What to produce: Below are the records. How many of their lines contain "assign"? Give only the number.

***** The data

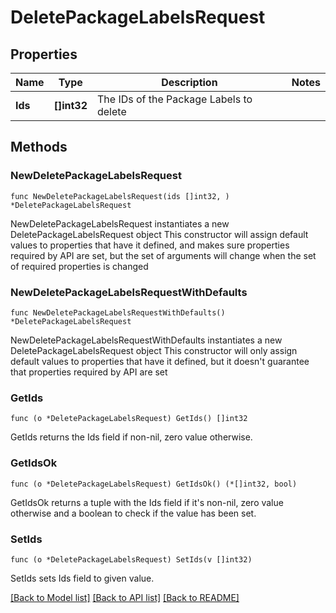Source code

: # DeletePackageLabelsRequest

## Properties

Name | Type | Description | Notes
------------ | ------------- | ------------- | -------------
**Ids** | **[]int32** | The IDs of the Package Labels to delete | 

## Methods

### NewDeletePackageLabelsRequest

`func NewDeletePackageLabelsRequest(ids []int32, ) *DeletePackageLabelsRequest`

NewDeletePackageLabelsRequest instantiates a new DeletePackageLabelsRequest object
This constructor will assign default values to properties that have it defined,
and makes sure properties required by API are set, but the set of arguments
will change when the set of required properties is changed

### NewDeletePackageLabelsRequestWithDefaults

`func NewDeletePackageLabelsRequestWithDefaults() *DeletePackageLabelsRequest`

NewDeletePackageLabelsRequestWithDefaults instantiates a new DeletePackageLabelsRequest object
This constructor will only assign default values to properties that have it defined,
but it doesn't guarantee that properties required by API are set

### GetIds

`func (o *DeletePackageLabelsRequest) GetIds() []int32`

GetIds returns the Ids field if non-nil, zero value otherwise.

### GetIdsOk

`func (o *DeletePackageLabelsRequest) GetIdsOk() (*[]int32, bool)`

GetIdsOk returns a tuple with the Ids field if it's non-nil, zero value otherwise
and a boolean to check if the value has been set.

### SetIds

`func (o *DeletePackageLabelsRequest) SetIds(v []int32)`

SetIds sets Ids field to given value.



[[Back to Model list]](../README.md#documentation-for-models) [[Back to API list]](../README.md#documentation-for-api-endpoints) [[Back to README]](../README.md)


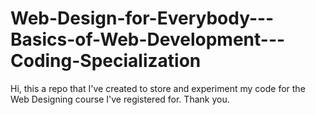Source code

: # Web-Design-for-Everybody---Basics-of-Web-Development---Coding-Specialization

Hi, this a repo that I've created to store and experiment my code for the Web Designing course I've registered for.
Thank you.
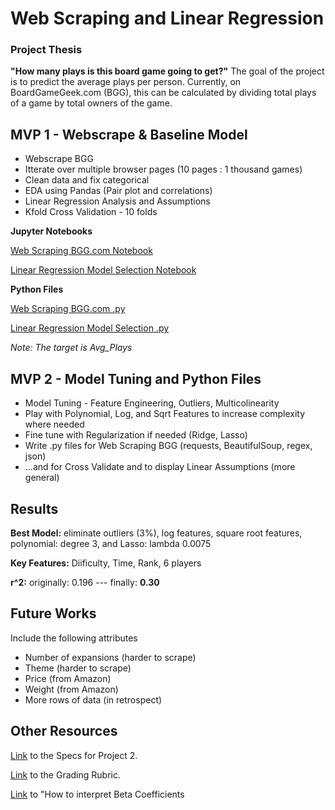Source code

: # Web Scraping and Linear Regression

### Project Thesis
**"How many plays is this board game going to get?"** The goal of the project is to predict the average plays per person. Currently, on BoardGameGeek.com (BGG), this can be calculated by dividing total plays of a game by total owners of the game.

## MVP 1 - Webscrape & Baseline Model

- Webscrape BGG
- Itterate over multiple browser pages (10 pages : 1 thousand games)
- Clean data and fix categorical
- EDA using Pandas (Pair plot and correlations)
- Linear Regression Analysis and Assumptions
- Kfold Cross Validation - 10 folds

**Jupyter Notebooks**

[Web Scraping BGG.com Notebook](https://github.com/er-arcadio/Project2_2020_Metis/blob/master/Scraping_BGG.ipynb)

[Linear Regression Model Selection Notebook](https://github.com/er-arcadio/Project2_2020_Metis/blob/master/BGG_Model.ipynb)

**Python Files**

[Web Scraping BGG.com .py](https://github.com/er-arcadio/Project2_2020_Metis/blob/master/BGG.py)

[Linear Regression Model Selection .py](https://github.com/er-arcadio/Project2_2020_Metis/blob/master/model_selection.py)

*Note: The target is Avg_Plays*
<br>

## MVP 2 - Model Tuning and Python Files
- Model Tuning - Feature Engineering, Outliers, Multicolinearity
- Play with Polynomial, Log, and Sqrt Features to increase complexity where needed
- Fine tune with Regularization if needed (Ridge, Lasso)
- Write .py files for Web Scraping BGG (requests, BeautifulSoup, regex, json)
- ...and for Cross Validate and to display Linear Assumptions (more general)

## Results 

**Best Model:** eliminate outliers (3%), log features, square root features, polynomial: degree 3, and Lasso: lambda 0.0075

**Key Features:** Diificulty, Time, Rank, 6 players

**r^2:** originally: 0.196 --- finally: **0.30**

## Future Works

Include the following attributes 
- Number of expansions (harder to scrape)
- Theme (harder to scrape)
- Price (from Amazon)
- Weight (from Amazon)
- More rows of data (in retrospect)

## Other Resources
[Link](https://github.com/thisismetis/chi20_ds15/blob/master/curriculum/project-02/project-02-introduction/project_02.md) to the Specs for Project 2.

[Link](https://docs.google.com/document/d/1oAJrWNR7HxNJVI2IHUuHArEvBccowLqvPObYbqtH0rs/edit) to the Grading Rubric.

[Link](https://data.library.virginia.edu/interpreting-log-transformations-in-a-linear-model/) to "How to interpret Beta Coefficients
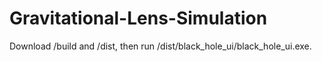 # Gravitational-Lens-Simulation
Download /build and /dist, then run /dist/black_hole_ui/black_hole_ui.exe.
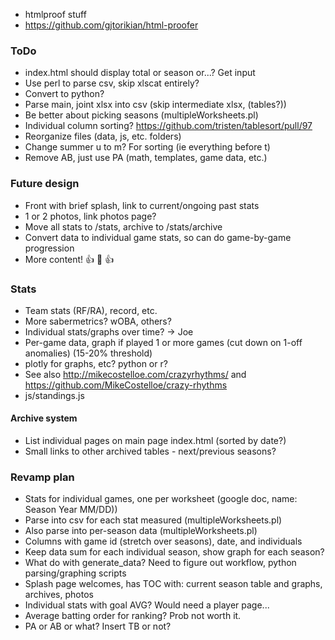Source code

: - htmlproof stuff
- https://github.com/gjtorikian/html-proofer
### ToDo
- index.html should display total or season or...?  Get input
- Use perl to parse csv, skip xlscat entirely?
- Convert to python?
- Parse main, joint xlsx into csv (skip intermediate xlsx, (tables?))
- Be better about picking seasons (multipleWorksheets.pl)
- Individual column sorting? https://github.com/tristen/tablesort/pull/97
- Reorganize files (data, js, etc. folders)
- Change summer u to m?  For sorting (ie everything before t)
- Remove AB, just use PA (math, templates, game data, etc.)
### Future design
- Front with brief splash, link to current/ongoing past stats
- 1 or 2 photos, link photos page?
- Move all stats to /stats, archive to /stats/archive
- Convert data to individual game stats, so can do game-by-game progression
- More content! :+1: :100: :+1:
### Stats
- Team stats (RF/RA), record, etc.
- More sabermetrics?  wOBA, others?
- Individual stats/graphs over time? -> Joe
- Per-game data, graph if played 1 or more games (cut down on 1-off anomalies) (15-20% threshold)
- plotly for graphs, etc?  python or r?
- See also http://mikecostelloe.com/crazyrhythms/ and https://github.com/MikeCostelloe/crazy-rhythms
- js/standings.js
#### Archive system
- List individual pages on main page index.html (sorted by date?)
- Small links to other archived tables - next/previous seasons?

### Revamp plan
- Stats for individual games, one per worksheet (google doc, name: Season Year MM/DD))
- Parse into csv for each stat measured (multipleWorksheets.pl)
- Also parse into per-season data  (multipleWorksheets.pl)
- Columns with game id (stretch over seasons), date, and individuals
- Keep data sum for each individual season, show graph for each season?
- What do with generate_data?  Need to figure out workflow, python parsing/graphing scripts
- Splash page welcomes, has TOC with: current season table and graphs, archives, photos
- Individual stats with goal AVG?  Would need a player page...
- Average batting order for ranking?  Prob not worth it.
- PA or AB or what?  Insert TB or not?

**********

Response to the exercise: 2